The Nut that gave Coca Cola it’s name

The kola nut has always been popular in West Africa – but more than a hundred years ago it came to Europe and the US. BBC Future looks at how it helped create one of the world’s biggest products.

You may have heard that Coca-Cola once contained an ingredient capable of sparking particular devotion in consumers: cocaine. The “coca” in the name referred to the extracts of coca leaf that the drink’s originator, Atlanta chemist John Pemberton, mixed with his sugary syrup.

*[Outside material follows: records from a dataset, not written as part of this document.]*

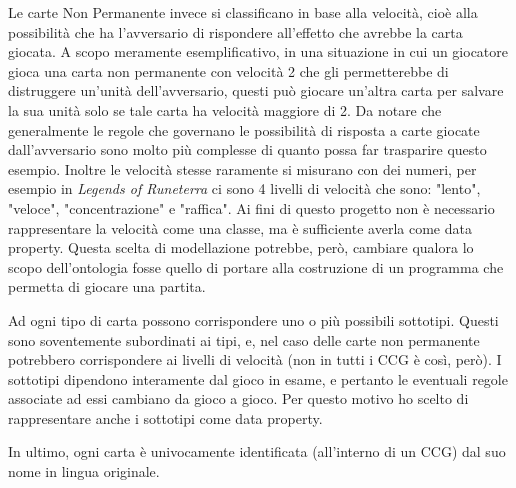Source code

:\documentclass[12pt]{article}
\begin{document}
Le carte Non Permanente invece si classificano in base alla velocità, cioè alla possibilità che ha l'avversario di rispondere all'effetto che avrebbe la carta giocata. A scopo meramente esemplificativo, in una situazione in cui un giocatore gioca una carta non permanente con velocità 2 che gli permetterebbe di distruggere un'unità dell'avversario, questi può giocare un'altra carta per salvare la sua unità solo se tale carta ha velocità maggiore di 2. Da notare che generalmente le regole che governano le possibilità di risposta a carte giocate dall'avversario sono molto più complesse di quanto possa far trasparire questo esempio. Inoltre le velocità stesse raramente si misurano con dei numeri, per esempio in \textit{Legends of Runeterra} ci sono 4 livelli di velocità che sono: "lento", "veloce", "concentrazione" e "raffica". \newline
Ai fini di questo progetto non è necessario rappresentare la velocità come una classe, ma è sufficiente averla come data property. Questa scelta di modellazione potrebbe, però, cambiare qualora lo scopo dell'ontologia fosse quello di portare alla costruzione di un programma che permetta di giocare una partita.

Ad ogni tipo di carta possono corrispondere uno o più possibili sottotipi. Questi sono soventemente subordinati ai tipi, e, nel caso delle carte non permanente potrebbero corrispondere ai livelli di velocità (non in tutti i CCG è così, però).
I sottotipi dipendono interamente dal gioco in esame, e pertanto le eventuali regole associate ad essi cambiano da gioco a gioco. Per questo motivo ho scelto di rappresentare anche i sottotipi come data property.

In ultimo, ogni carta è univocamente identificata (all'interno di un CCG) dal suo nome in lingua originale.
\end{document}
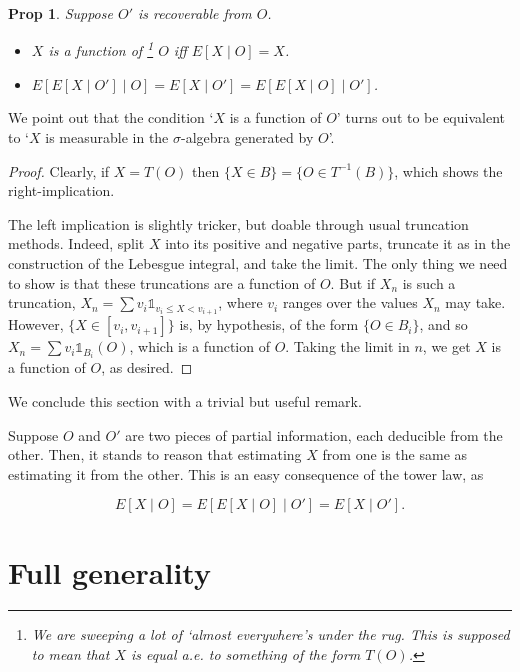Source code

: \documentclass{article}
\let\mathbbalt\mathbb
\let\mathbbu\mathbb
\let\mathbb\mathbbalt
\newcommand{\ind}{\mathbbu{1}}
\newtheorem{prop}{Prop}
\begin{document}
	\begin{prop}
	Suppose $O'$ is recoverable from $O$.
	
	\begin{itemize}
	\item $X$ is a function of \footnote{We are sweeping a lot of `almost everywhere's under the rug. This is supposed to mean that $X$ is equal a.e. to something of the form $T(O)$.} $O$ iff $E[X \mid O] = X$.
	
	\item $E[E[X \mid O'] \mid O] = E[X \mid O'] = E[E[X \mid O] \mid O']$.
	\end{itemize}
	
	\end{prop}
	
	We point out that the condition `$X$ is a function of $O$' turns out to be equivalent to `$X$ is measurable in the $\sigma$-algebra generated by $O$'.
	
	\begin{proof}
	Clearly, if $X = T(O)$ then $\{X \in B\} = \{O \in T^{-1}(B)\}$, which shows the right-implication.
	
	The left implication is slightly tricker, but doable through usual truncation methods. Indeed, split $X$ into its positive and negative parts, truncate it as in the construction of the Lebesgue integral, and take the limit. The only thing we need to show is that these truncations are a function of $O$. But if $X_n$ is such a truncation, $X_n = \sum v_i \ind_{v_i \leq X < v_{i+1}}$, where $v_i$ ranges over the values $X_n$ may take. However, $\{X \in \left[v_i, v_{i+1}\right]\}$ is, by hypothesis, of the form $\{O \in B_i\}$, and so $X_n = \sum v_i \ind_{B_i}(O)$, which is a function of $O$. Taking the limit in $n$, we get $X$ is a function of $O$, as desired.
	\end{proof}
	
	We conclude this section with a trivial but useful remark.
	
	Suppose $O$ and $O'$ are two pieces of partial information, each deducible from the other. Then, it stands to reason that estimating $X$ from one is the same as estimating it from the other. This is an easy consequence of the tower law, as
	
	\[ E[X \mid O] = E[E[X \mid O] \mid O'] = E[X \mid O'].\]
	
	\section{Full generality}
	
\end{document}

At the time, in the late 19th Century, coca leaf extract mixed with wine was a common tonic, and Pemberton’s sweet brew was a way to get around local laws prohibiting the sale of alcohol. But the other half of the name represents another ingredient, less infamous, perhaps, but also strangely potent: the kola nut.

The pod of the kola nut, if you’ve never had the pleasure of seeing one yourself, is about two inches long, and green. Inside the shell are knobs of fleshy meat like you might find inside a chestnut, but reddish or white in colour. In West Africa, the kola nut’s native habitat, people have long chewed them as stimulants. That’s because the nuts contain caffeine and theobromine, substances that also occur naturally tea, coffee, and chocolate. They also have sugar and kolanin, said to be a heart stimulant.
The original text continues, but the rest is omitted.